In the case series that was used for the development of the American College of Rheumatology (ACR) criteria for PAN, testicular pain or tenderness was found in 28.9% of 90 PAN patients and only in 2.6% of 510 patients with other forms of vasculitis [11]. Testicular pain or tenderness was reported in 24% of 17 male PAN patients in a Korean series [12].

If testicular pain is only one of several manifestations of PAN, it is clear that systemic therapy with steroids, and possibly cyclophosphamide, is needed. The question is how patients with isolated vasculitis of a single organ should be managed. There is a growing consensus in the literature that even if the vasculitic mass was entirely removed and when there are no clinical signs of other organ involvement, systemic treatment is needed, due to the systemic nature of PAN [5]. Other authors, however, state that immunosuppressive treatment after surgical removal of the affected organ is not needed [4, 7]. If the patient is completely asymptomatic after the surgical procedure and if there are no abnormal biochemical findings, a “wait-and-see” approach can probably be adopted, with close follow-up of the patient and prompt start of treatment when symptoms of systemic spread become apparent. This approach was followed in case 1. It is clear from case 1 that statements that say that isolated PAN never evolves in systemic disease are false.

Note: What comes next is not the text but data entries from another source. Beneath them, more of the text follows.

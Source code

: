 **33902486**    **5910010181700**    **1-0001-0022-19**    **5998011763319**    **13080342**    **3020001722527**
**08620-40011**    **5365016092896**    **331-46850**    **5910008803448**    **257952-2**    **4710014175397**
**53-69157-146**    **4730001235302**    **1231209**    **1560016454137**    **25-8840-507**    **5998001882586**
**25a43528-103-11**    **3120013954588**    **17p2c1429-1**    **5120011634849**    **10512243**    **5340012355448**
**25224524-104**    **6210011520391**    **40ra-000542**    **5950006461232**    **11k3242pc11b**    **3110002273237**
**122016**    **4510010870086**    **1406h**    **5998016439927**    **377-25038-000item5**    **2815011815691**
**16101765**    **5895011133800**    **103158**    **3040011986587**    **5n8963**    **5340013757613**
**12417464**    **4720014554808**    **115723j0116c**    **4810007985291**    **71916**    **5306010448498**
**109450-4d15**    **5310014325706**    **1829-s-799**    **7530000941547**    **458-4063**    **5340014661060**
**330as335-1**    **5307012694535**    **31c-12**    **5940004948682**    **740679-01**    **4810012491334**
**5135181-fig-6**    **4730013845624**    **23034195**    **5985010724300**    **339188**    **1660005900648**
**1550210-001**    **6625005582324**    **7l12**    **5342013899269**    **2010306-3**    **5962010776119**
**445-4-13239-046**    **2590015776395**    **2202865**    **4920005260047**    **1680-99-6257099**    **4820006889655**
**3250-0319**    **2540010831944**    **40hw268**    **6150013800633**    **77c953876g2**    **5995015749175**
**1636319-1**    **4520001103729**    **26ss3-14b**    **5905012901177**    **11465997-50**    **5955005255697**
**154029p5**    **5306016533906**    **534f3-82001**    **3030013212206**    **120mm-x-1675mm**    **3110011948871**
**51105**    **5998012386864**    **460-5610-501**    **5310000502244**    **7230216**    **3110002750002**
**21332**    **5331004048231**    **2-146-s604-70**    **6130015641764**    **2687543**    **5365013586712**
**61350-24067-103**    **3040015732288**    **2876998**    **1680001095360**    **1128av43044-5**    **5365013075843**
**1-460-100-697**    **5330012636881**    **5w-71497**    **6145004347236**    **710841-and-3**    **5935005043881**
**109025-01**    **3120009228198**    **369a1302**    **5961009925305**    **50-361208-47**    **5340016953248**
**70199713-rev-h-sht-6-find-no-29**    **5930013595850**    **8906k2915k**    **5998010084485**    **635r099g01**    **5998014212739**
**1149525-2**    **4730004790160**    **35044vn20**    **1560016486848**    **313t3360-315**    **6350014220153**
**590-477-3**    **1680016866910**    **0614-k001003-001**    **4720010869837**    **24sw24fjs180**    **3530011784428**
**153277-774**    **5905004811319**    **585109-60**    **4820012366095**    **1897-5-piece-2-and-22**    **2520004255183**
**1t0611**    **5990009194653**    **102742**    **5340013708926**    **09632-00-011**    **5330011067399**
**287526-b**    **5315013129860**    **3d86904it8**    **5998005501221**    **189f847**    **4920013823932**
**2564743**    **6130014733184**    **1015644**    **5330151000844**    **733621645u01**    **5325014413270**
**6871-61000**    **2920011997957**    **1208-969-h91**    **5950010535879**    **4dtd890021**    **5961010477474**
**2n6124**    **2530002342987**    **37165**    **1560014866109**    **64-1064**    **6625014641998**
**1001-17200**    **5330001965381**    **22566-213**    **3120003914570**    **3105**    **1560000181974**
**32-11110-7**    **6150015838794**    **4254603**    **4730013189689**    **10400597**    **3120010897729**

If there are clues of systemic vasculitis such as fever, myalgia or weight loss, like in cases 2 and 3 and eventually also in case 1, additional examinations (arteriography, electromyography, muscle biopsy, etc.) should be ordered and a treatment with steroids started. In case of bioptic proof of vasculitis, a diagnosis of PAN can be confirmed when the patient fulfils the ACR classification criteria.

Which immune suppressive drugs should be started can be decided after a search for negative prognostic factors. If the FFS is zero, steroids alone will be sufficient. If the FFS is higher, association of cyclophosphamide is needed [13].

In conclusion, PAN should be included in the differential diagnosis of acute scrotal pain or a testicular mass. When bioptic proof of vasculitis is obtained, additional exploration for systemic spread of vasculitis is needed, especially when there are systemic complaints. Classification criteria for PAN should be checked for and the FFS calculated in order to start the appropriate treatment.